Man in the Iron Mask by Dumas, Alexandre part two

“Besides?”

“I was going to say, that the designs of Providence do not stop on such a fair road. Every scheme of this calibre is completed by its results, like a geometrical calculation. The King in prison will not be for you the cause of embarrassment that you have been for the King enthroned. His soul is naturally proud and impatient; it is, moreover, disarmed and enfeebled by being accustomed to honors, and by the license of supreme power. God, who has willed that the concluding step in the geometrical calculation I have had the honor of describing to your royal Highness should be your accession to the throne and the destruction of him who is hurtful to you, has also determined that the conquered one shall soon end both his own and your sufferings. Therefore his soul and body have been adapted for but a brief agony. Put into prison as a private individual, left alone with your doubts, deprived of everything, you have met all with the force of uninterrupted custom. But your brother, a captive, forgotten, and in bonds, will not long endure the calamity, and Heaven will resume his soul at the appointed time,- that is to say, soon.”

At this point in Aramis’s gloomy analysis a bird of night uttered from the depths of the forest that prolonged and plaintive cry which makes every creature tremble.

“I will exile the deposed King,” said Philippe, shuddering; “’twill be more humane.”
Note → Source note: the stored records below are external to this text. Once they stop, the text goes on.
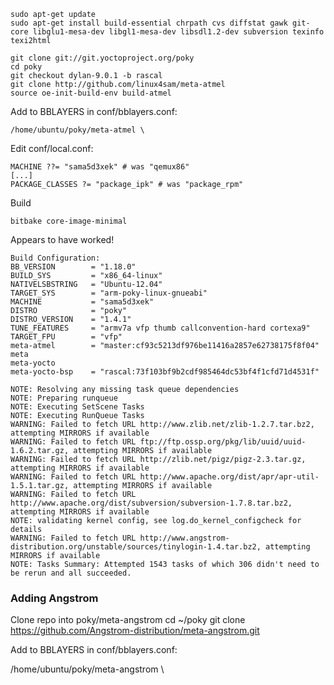     sudo apt-get update
    sudo apt-get install build-essential chrpath cvs diffstat gawk git-core libglu1-mesa-dev libgl1-mesa-dev libsdl1.2-dev subversion texinfo texi2html

    git clone git://git.yoctoproject.org/poky
    cd poky
    git checkout dylan-9.0.1 -b rascal
    git clone http://github.com/linux4sam/meta-atmel
    source oe-init-build-env build-atmel

Add to BBLAYERS in conf/bblayers.conf:

    /home/ubuntu/poky/meta-atmel \

Edit conf/local.conf:

    MACHINE ??= "sama5d3xek" # was "qemux86"
    [...]
    PACKAGE_CLASSES ?= "package_ipk" # was "package_rpm"

Build

    bitbake core-image-minimal

Appears to have worked!

    Build Configuration:
    BB_VERSION        = "1.18.0"
    BUILD_SYS         = "x86_64-linux"
    NATIVELSBSTRING   = "Ubuntu-12.04"
    TARGET_SYS        = "arm-poky-linux-gnueabi"
    MACHINE           = "sama5d3xek"
    DISTRO            = "poky"
    DISTRO_VERSION    = "1.4.1"
    TUNE_FEATURES     = "armv7a vfp thumb callconvention-hard cortexa9"
    TARGET_FPU        = "vfp"
    meta-atmel        = "master:cf93c5213df976be11416a2857e62738175f8f04"
    meta
    meta-yocto
    meta-yocto-bsp    = "rascal:73f103bf9b2cdf985464dc53bf4f1cfd71d4531f"
    
    NOTE: Resolving any missing task queue dependencies
    NOTE: Preparing runqueue
    NOTE: Executing SetScene Tasks
    NOTE: Executing RunQueue Tasks
    WARNING: Failed to fetch URL http://www.zlib.net/zlib-1.2.7.tar.bz2, attempting MIRRORS if available
    WARNING: Failed to fetch URL ftp://ftp.ossp.org/pkg/lib/uuid/uuid-1.6.2.tar.gz, attempting MIRRORS if available
    WARNING: Failed to fetch URL http://zlib.net/pigz/pigz-2.3.tar.gz, attempting MIRRORS if available
    WARNING: Failed to fetch URL http://www.apache.org/dist/apr/apr-util-1.5.1.tar.gz, attempting MIRRORS if available
    WARNING: Failed to fetch URL http://www.apache.org/dist/subversion/subversion-1.7.8.tar.bz2, attempting MIRRORS if available
    NOTE: validating kernel config, see log.do_kernel_configcheck for details
    WARNING: Failed to fetch URL http://www.angstrom-distribution.org/unstable/sources/tinylogin-1.4.tar.bz2, attempting MIRRORS if available
    NOTE: Tasks Summary: Attempted 1543 tasks of which 306 didn't need to be rerun and all succeeded.

### Adding Angstrom ###

Clone repo into poky/meta-angstrom
    cd ~/poky
    git clone https://github.com/Angstrom-distribution/meta-angstrom.git

Add to BBLAYERS in conf/bblayers.conf:

  /home/ubuntu/poky/meta-angstrom \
“The King’s good pleasure will decide the point,” said Aramis. “But has the problem been well put? Have I brought out the solution according to the wishes or the foresight of your royal Highness?”

“Yes, Monsieur, yes; you have forgotten nothing,- except, indeed, two things.”

“The first?”

“Let us speak of it at once, with the same frankness we have already used. Let us speak of the causes which may bring about the ruin of all the hopes we have conceived. Let us speak of the dangers we incur.”

“They would be immense, infinite, terrific, insurmountable, if, as I have said, all things did not concur in rendering them absolutely of no account. There is no danger either for you or for me, if the constancy and intrepidity of your royal Highness are equal to that perfection of resemblance to your brother which Nature has bestowed upon you. I repeat it, there are no dangers,- only obstacles; a word, indeed, which I find in all languages, but have always ill understood, and, were I King, would have obliterated as useless and absurd.”

“Yes, indeed, Monsieur; there is a very serious obstacle, an insurmountable danger, which you are forgetting.”

“Ah!” said Aramis.

“There is conscience, which cries aloud; remorse, which lacerates.”

“Oh! that is true,” said the bishop; “there is a weakness of heart of which you remind me. Oh! you are right; that, indeed, is an immense obstacle. The horse afraid of the ditch leaps into the middle of it, and is killed! The man who trembling crosses his sword with that of another leaves loopholes by which death enters!”

“Have you a brother?” said the young man to Aramis.

“I am alone in the world,” said the latter, with a hard, dry voice.

“But surely there is some one in the world whom you love?” added Philippe.

“No one!- Yes, I love you.”

The young man sank into so profound a silence that the sound of his breathing seemed to Aramis like a roaring tumult. “Monseigneur,” he resumed, “I have not said all I had to say to your royal Highness; I have not offered you all the salutary counsels and useful resources which I have at my disposal. It is useless to flash bright visions before the eyes of one who loves darkness; useless, too, is it to let the grand roar of the cannon sound in the ears of one who loves repose and the quiet of the country. Monseigneur, I have your happiness spread out before me in my thoughts. I will let it fall from my lips; take it up carefully for yourself, who look with such tender regard upon the bright heavens, the verdant meadows, the pure air. I know a country full of delights, an unknown Paradise, a corner of the world where alone, unfettered, and unknown, in the woods, amidst flowers, and streams of rippling water, you will forget all the misery that human folly has so recently allotted you. Oh, listen to me, my Prince! I do not jest. I have a soul, and can read to the depths of your own. I will not take you, unready for your task, in order to cast you into the crucible of my own desires or my caprice or my ambition. Everything or nothing! You are chilled, sick at heart, almost overcome by the excess of emotion which but one hour’s liberty has produced in you. For me, that is a certain and unmistakable sign that you do not wish for large and long respiration. Let us choose, then, a life more humble, better suited to our strength. Heaven is my witness that I wish your happiness to be the result of the trial to which I have exposed you.”